In CDuce, the general of an XML element is <(tag) (attr)>content where tag, attr and content are three expressions. Usually, tag is a tag literal `xxx, and in this case, instead of writing <(`tag)>, you can write: <tag>. Similarly, when attr is a record literal, you can omit the surrounding ({...}), and also the semicolon between attributes, E.g: <a href="http://..." dir="ltr">[].

The syntax for XML elements types and patterns follows closely the syntax for expressions: <(tag) (attr)>content where tag, attr and content are three types or patterns. As for expressions, it is possible to simplify the notations for tags and attributes. For instance, <(`a) ({ href=String })>[] can be written: <a href=String>[].

The following sample shows several way to write XML types.

type A = <a x=String y=String ..>[ A* ]
type B = <(`x | `y) ..>[ ]
type C = <c x = String; y = String>[ ]
type U = { x = String y =? String ..}
type V = [ W* ]
type W = <v (U)>V

Functions

CDuce is an higher-order functional languages: functions are first-class citizen values, and can be passed as argument or returned as result, stored in data structure, etc...

A functional type has the form t -> s where t and s are types. Intuitively, this type corresponds to functions that accept (at least) any argument of type t, and for such an argument, returns a value of type s. For instance, the type ((Int,Int) -> Int) & ((Char,Char) -> Char) denotes functions that maps any pair of integer to an integer, and any pair of characters to a character.

The explanation above gives the intuition behind the interpretation of functional types. It is sufficient to understand which subtyping relations and equivalences hold between (boolean combination) of functional types. For instance, (Int -> Int) & (Char -> Char) is a subtype of (Int|Char) -> (Int|Char) because with the intuition above, a function of the first type, when given a value of type Int|Char returns a value of type Int or of type Char (depending on the argument).

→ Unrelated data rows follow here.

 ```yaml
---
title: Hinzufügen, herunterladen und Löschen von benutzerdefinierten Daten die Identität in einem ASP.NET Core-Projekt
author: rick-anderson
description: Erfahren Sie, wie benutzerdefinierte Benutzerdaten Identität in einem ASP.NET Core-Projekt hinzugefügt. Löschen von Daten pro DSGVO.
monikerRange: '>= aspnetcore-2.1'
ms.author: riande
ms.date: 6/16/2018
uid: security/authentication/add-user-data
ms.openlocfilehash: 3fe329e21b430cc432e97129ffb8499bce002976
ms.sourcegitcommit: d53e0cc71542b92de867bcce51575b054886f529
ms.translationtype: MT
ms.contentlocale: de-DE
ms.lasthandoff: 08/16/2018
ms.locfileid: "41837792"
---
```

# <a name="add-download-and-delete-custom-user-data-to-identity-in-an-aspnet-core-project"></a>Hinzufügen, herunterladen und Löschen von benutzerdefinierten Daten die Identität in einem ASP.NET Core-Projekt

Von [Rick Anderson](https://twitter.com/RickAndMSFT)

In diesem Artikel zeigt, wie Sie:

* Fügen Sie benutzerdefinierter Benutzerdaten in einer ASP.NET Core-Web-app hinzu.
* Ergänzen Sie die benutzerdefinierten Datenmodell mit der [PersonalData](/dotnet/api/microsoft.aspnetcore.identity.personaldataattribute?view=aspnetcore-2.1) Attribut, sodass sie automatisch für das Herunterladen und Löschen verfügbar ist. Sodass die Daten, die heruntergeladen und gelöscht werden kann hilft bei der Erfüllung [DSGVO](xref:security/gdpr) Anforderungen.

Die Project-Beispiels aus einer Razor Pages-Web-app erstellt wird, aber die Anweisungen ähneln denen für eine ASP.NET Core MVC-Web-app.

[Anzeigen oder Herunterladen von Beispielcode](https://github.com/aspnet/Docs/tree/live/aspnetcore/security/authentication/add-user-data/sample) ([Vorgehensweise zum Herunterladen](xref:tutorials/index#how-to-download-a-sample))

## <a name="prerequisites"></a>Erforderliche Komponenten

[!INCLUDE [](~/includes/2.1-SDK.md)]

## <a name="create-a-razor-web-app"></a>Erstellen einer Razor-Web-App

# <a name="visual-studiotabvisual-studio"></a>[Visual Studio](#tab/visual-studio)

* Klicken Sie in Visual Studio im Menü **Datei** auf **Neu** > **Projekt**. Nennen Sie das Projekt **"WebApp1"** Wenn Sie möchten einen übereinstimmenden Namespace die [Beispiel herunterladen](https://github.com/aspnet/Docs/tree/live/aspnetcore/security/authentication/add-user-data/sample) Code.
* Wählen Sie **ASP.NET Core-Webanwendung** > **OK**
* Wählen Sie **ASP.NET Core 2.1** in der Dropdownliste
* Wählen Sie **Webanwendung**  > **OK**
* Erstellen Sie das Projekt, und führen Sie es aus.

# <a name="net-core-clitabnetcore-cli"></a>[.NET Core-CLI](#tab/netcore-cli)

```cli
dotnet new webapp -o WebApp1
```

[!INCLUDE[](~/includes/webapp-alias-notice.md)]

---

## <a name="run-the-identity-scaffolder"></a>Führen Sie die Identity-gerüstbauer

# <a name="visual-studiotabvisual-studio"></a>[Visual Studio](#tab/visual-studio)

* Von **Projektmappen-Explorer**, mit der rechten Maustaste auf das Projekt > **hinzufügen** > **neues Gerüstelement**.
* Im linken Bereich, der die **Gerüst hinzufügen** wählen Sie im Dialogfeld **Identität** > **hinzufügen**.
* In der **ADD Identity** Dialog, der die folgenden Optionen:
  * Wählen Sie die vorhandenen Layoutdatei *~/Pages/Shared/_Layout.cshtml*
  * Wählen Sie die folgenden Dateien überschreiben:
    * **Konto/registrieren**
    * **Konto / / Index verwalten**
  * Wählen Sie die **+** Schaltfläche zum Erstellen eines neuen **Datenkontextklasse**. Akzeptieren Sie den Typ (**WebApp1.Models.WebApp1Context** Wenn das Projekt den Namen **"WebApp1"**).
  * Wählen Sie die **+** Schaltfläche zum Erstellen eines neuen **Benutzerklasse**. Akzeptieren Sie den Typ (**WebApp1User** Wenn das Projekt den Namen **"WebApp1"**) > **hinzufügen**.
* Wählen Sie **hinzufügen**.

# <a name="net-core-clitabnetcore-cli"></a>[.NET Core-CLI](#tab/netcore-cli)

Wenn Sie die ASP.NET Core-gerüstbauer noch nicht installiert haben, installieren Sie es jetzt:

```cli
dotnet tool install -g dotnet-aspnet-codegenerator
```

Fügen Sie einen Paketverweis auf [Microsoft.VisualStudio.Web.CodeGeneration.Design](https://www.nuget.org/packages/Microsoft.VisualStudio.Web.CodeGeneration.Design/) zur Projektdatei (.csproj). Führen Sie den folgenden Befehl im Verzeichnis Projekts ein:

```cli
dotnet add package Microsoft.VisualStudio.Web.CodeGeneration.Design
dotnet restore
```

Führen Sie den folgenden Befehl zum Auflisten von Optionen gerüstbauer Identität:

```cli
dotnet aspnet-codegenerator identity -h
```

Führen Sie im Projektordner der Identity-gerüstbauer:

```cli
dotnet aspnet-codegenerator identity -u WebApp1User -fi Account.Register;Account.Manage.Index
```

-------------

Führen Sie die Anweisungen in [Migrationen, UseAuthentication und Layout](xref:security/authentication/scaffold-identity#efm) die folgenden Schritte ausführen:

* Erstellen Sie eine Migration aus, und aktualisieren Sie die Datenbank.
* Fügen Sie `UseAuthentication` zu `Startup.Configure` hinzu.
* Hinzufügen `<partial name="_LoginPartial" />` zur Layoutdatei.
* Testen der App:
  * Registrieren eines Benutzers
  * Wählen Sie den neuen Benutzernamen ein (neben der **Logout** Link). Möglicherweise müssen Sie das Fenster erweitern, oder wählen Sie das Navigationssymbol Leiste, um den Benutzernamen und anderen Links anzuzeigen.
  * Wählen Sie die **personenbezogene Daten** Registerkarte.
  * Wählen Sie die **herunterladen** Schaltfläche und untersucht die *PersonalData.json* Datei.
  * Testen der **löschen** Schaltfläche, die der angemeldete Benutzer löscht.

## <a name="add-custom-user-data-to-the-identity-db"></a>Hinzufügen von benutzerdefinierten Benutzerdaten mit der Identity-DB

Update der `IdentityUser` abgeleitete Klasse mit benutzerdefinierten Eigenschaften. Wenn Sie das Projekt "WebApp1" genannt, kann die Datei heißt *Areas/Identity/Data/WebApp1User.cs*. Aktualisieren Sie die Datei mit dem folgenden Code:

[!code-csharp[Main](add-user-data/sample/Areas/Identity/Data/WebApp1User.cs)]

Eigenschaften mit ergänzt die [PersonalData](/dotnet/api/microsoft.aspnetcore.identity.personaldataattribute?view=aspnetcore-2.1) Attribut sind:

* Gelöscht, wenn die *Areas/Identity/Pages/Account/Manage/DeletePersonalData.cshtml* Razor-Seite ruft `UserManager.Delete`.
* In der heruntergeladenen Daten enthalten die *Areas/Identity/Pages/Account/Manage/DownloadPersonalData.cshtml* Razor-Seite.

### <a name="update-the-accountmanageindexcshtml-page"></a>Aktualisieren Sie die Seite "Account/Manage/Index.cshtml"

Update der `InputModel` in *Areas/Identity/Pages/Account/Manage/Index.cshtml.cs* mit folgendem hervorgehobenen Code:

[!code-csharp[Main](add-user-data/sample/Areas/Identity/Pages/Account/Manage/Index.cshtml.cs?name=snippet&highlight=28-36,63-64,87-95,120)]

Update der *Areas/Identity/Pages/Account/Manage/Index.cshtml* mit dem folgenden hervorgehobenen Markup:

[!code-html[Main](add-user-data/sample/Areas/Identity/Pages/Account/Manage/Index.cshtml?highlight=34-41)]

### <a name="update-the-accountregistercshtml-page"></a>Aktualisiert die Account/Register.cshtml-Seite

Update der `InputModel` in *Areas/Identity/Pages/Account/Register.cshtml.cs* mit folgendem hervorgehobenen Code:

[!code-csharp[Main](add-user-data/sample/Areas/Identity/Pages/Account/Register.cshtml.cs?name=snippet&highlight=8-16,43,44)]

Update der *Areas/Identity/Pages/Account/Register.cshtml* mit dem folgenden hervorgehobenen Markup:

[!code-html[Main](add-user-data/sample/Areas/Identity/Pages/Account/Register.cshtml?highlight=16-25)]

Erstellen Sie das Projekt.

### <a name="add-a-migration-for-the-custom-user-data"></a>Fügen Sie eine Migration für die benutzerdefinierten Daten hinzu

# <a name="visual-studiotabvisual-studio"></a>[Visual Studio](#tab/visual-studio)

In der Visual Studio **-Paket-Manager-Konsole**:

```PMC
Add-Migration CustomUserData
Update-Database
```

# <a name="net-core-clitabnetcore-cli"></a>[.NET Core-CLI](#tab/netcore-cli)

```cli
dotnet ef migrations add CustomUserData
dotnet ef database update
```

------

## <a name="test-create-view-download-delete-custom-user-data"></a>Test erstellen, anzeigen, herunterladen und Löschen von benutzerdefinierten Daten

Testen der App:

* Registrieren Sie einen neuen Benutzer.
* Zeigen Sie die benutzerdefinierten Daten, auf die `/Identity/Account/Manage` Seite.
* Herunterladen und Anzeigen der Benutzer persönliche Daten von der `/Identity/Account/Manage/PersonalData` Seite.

Formally, the type t -> s denotes CDuce abstractions fun (t1 -> s1; ...; tn -> sn)... such that (t1 -> s1) & ... & (tn -> sn) is a subtype of t -> s.

Functional types have no counterpart in patterns.

References

References are mutable memory cells. CDuce has no built-in reference type. Instead, references are implemented in an object-oriented way. The type ref T denotes references of values of type T. It is only syntactic sugar for the type { get = [] -> T ; set = T -> [] }.

OCaml abstract types

The notation !t is used by the CDuce/OCaml interface to denote the OCaml abstract type t.

Complete syntax

Below we give the complete syntax of type and pattern, the former being patterns without capture variables

TO BE DONE

[1] You should be careful when putting parenthesis around a type of the form *--i. Indeed, (*--i) would be parsed as a comment. You have to put a whitespace after the left parenthesis.